Disney Research creates method enabling dialogue replacement for automated video redubbing
A badly dubbed foreign film makes a viewer yearn for subtitles; even subtle discrepancies between words spoken and facial motion are easy to detect. That's less likely with a method developed by Disney Research that analyzes an actor's speech motions to literally put new words in his mouth.
The researchers found that the facial movements an actor makes when saying "clean swatches," for instance, are the same as those for such phrases as "likes swats," "then swine," or "need no pots."
Sarah Taylor and her colleagues at Disney Research Pittsburgh and the University of East Anglia, report that this approach, based on "dynamic visemes," or facial movements associated with speech sounds, produces far more alternative word sequences than approaches that use conventional visemes, which are static lip shapes associated with sounds.

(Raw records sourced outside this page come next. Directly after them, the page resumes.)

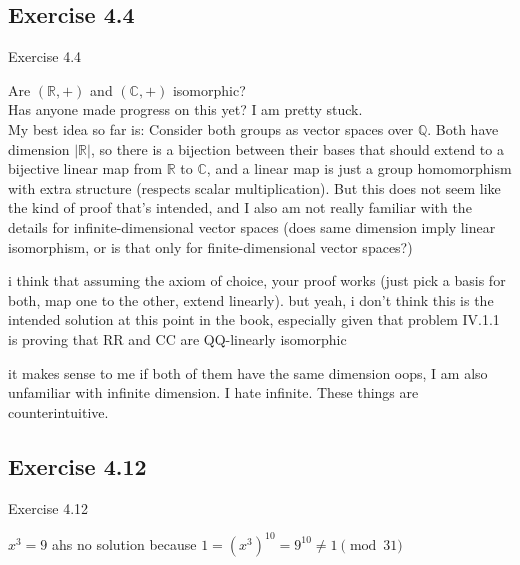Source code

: \documentclass[15pt]{scrartcl}
\newcommand{\R}{\mathbb{R}}
\newcommand{\Q}{\mathbb{Q}}
\newcommand{\C}{\mathbb{C}}
\begin{document}
\subsection{Exercise 4.4}
\begin{discussion*}Exercise 4.4
    \begin{evie*}
        Are $(\R,+)$ and $(\C,+)$ isomorphic?
        \\
        Has anyone made progress on this yet? I am pretty stuck.
        \\
        My best idea so far is: Consider both groups as vector spaces over $\Q$. Both have dimension $|\R|$, so there is a bijection between their bases that should extend to a bijective linear map from $\R$ to $\C$, and a linear map is just a group homomorphism with extra structure (respects scalar multiplication). But this does not seem like the kind of proof that's intended, and I also am not really familiar with the details for infinite-dimensional vector spaces (does same dimension imply linear isomorphism, or is that only for finite-dimensional vector spaces?)
    \end{evie*}
    \begin{arthur*}
        i think that assuming the axiom of choice, your proof works (just pick a basis for both, map one to the other, extend linearly). but yeah, i don't think this is the intended solution at this point in the book, especially given that problem IV.1.1 is proving that RR and CC are QQ-linearly isomorphic
    \end{arthur*}
    \begin{abboy*}
        it makes sense to me if both of them have the same dimension
        oops, I am also unfamiliar with infinite dimension. 
        I hate infinite. These things are counterintuitive.
    \end{abboy*}
\end{discussion*}


\subsection{Exercise 4.12}
\begin{discussion*}Exercise 4.12
    \begin{abboy*}
        $x^3=9$ ahs no solution because $1=(x^3)^{10}=9^{10}\not=1 \pmod{31}$
    \end{abboy*}
\end{discussion*}
\end{document}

They will present their findings April 23 at ICASSP 2015, the IEEE International Conference on Acoustics, Speech and Signal Processing in Brisbane, Australia.
"This work highlights the extreme level of ambiguity in visual-only speech recognition," Taylor said. But whereas a lip reader battles against ambiguity, using context to figure out the most likely words that were spoken, the Disney team exploited that ambiguity to find alternative words.
"Dynamic visemes are a more accurate model of visual speech articulation than conventional visemes and can generate visually plausible phonetic sequences with far greater linguistic diversity," she added.
The relationship between what a person sees and what a person hears is complex, Taylor noted. In the "clean swatches" example, for instance, the alternative word sequences can vary in the number of syllables yet remain visually consistent with the video.
Speech redubbing, such as translating movies, television shows and video games into another language, or removing offensive language from a TV show, typically involves meticulous scripting to select words that match lip motions and re-recording by a skilled actor. Automatic speech redubbing, as explored in this study, is a largely unexplored area of research.
With conventional static visemes, a lip shape is assumed to represent a small number of different sounds and the mapping of those units to distinctive sounds is incomplete, which the researchers found limited the number of alternative word sequences that could be automatically generated.
Dynamic visemes represents the set of speech-related lip motions and their mapping to sequences of spoken sounds. The researchers exploit this more general mapping to identify a large number of different word sequences for a given facial movement.
"The method using dynamic visemes produces many more plausible alternative word sequences that are perceivably better than those produced using a static viseme approaches," Taylor said.